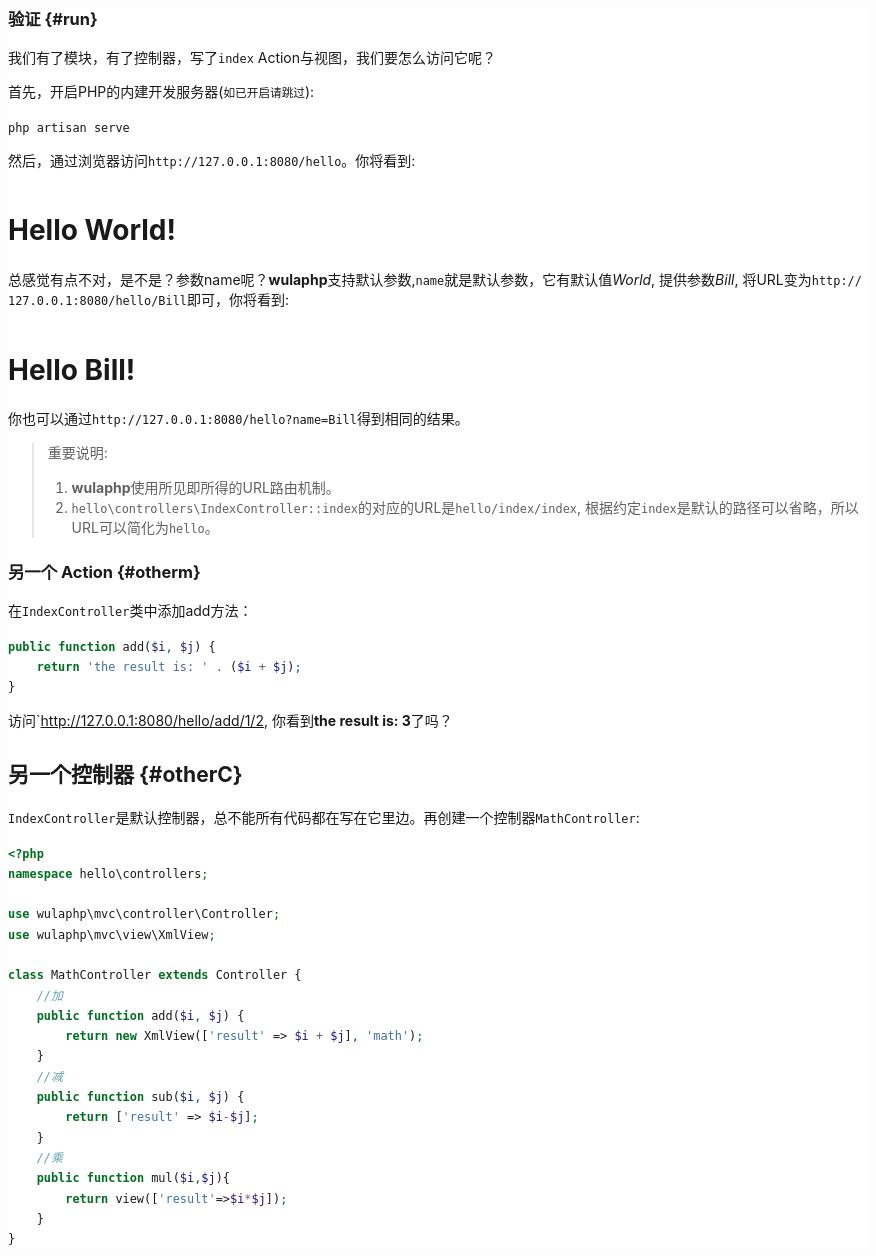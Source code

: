 ### 验证 {#run}

我们有了模块，有了控制器，写了`index` Action与视图，我们要怎么访问它呢？

首先，开启PHP的内建开发服务器(<small>如已开启请跳过</small>):

 `php artisan serve`

然后，通过浏览器访问`http://127.0.0.1:8080/hello`。你将看到:

<div class="demo-wrapper"> <div class="demo">
<h1>Hello World!</h1>
</div></div>

总感觉有点不对，是不是？参数name呢？**wulaphp**支持默认参数,`name`就是默认参数，它有默认值*World*,
提供参数*Bill*, 将URL变为`http://127.0.0.1:8080/hello/Bill`即可，你将看到:

<div class="demo-wrapper"> <div class="demo">
<h1>Hello  Bill!</h1>
</div></div>

你也可以通过`http://127.0.0.1:8080/hello?name=Bill`得到相同的结果。

> 重要说明:
>
> 1. **wulaphp**使用所见即所得的URL路由机制。
> 2. `hello\controllers\IndexController::index`的对应的URL是`hello/index/index`, 根据约定`index`是默认的路径可以省略，所以URL可以简化为`hello`。

### 另一个 Action {#otherm}

在`IndexController`类中添加add方法：

```php
public function add($i, $j) {
    return 'the result is: ' . ($i + $j);
}
```

访问`http://127.0.0.1:8080/hello/add/1/2,
你看到**the result is: 3**了吗？

## 另一个控制器 {#otherC}

`IndexController`是默认控制器，总不能所有代码都在写在它里边。再创建一个控制器`MathController`:

```php
<?php
namespace hello\controllers;

use wulaphp\mvc\controller\Controller;
use wulaphp\mvc\view\XmlView;

class MathController extends Controller {
    //加
    public function add($i, $j) {
        return new XmlView(['result' => $i + $j], 'math');
    }
    //减
    public function sub($i, $j) {
        return ['result' => $i-$j];
    }
    //乘
    public function mul($i,$j){
        return view(['result'=>$i*$j]);
    }
}
```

[EXERCISE]: Among the records, find the lines that contain "IndexController" and copy each of them.

[FINAL ANSWER]:
> 2. `hello\controllers\IndexController::index`的对应的URL是`hello/index/index`, 根据约定`index`是默认的路径可以省略，所以URL可以简化为`hello`。
在`IndexController`类中添加add方法：
`IndexController`是默认控制器，总不能所有代码都在写在它里边。再创建一个控制器`MathController`:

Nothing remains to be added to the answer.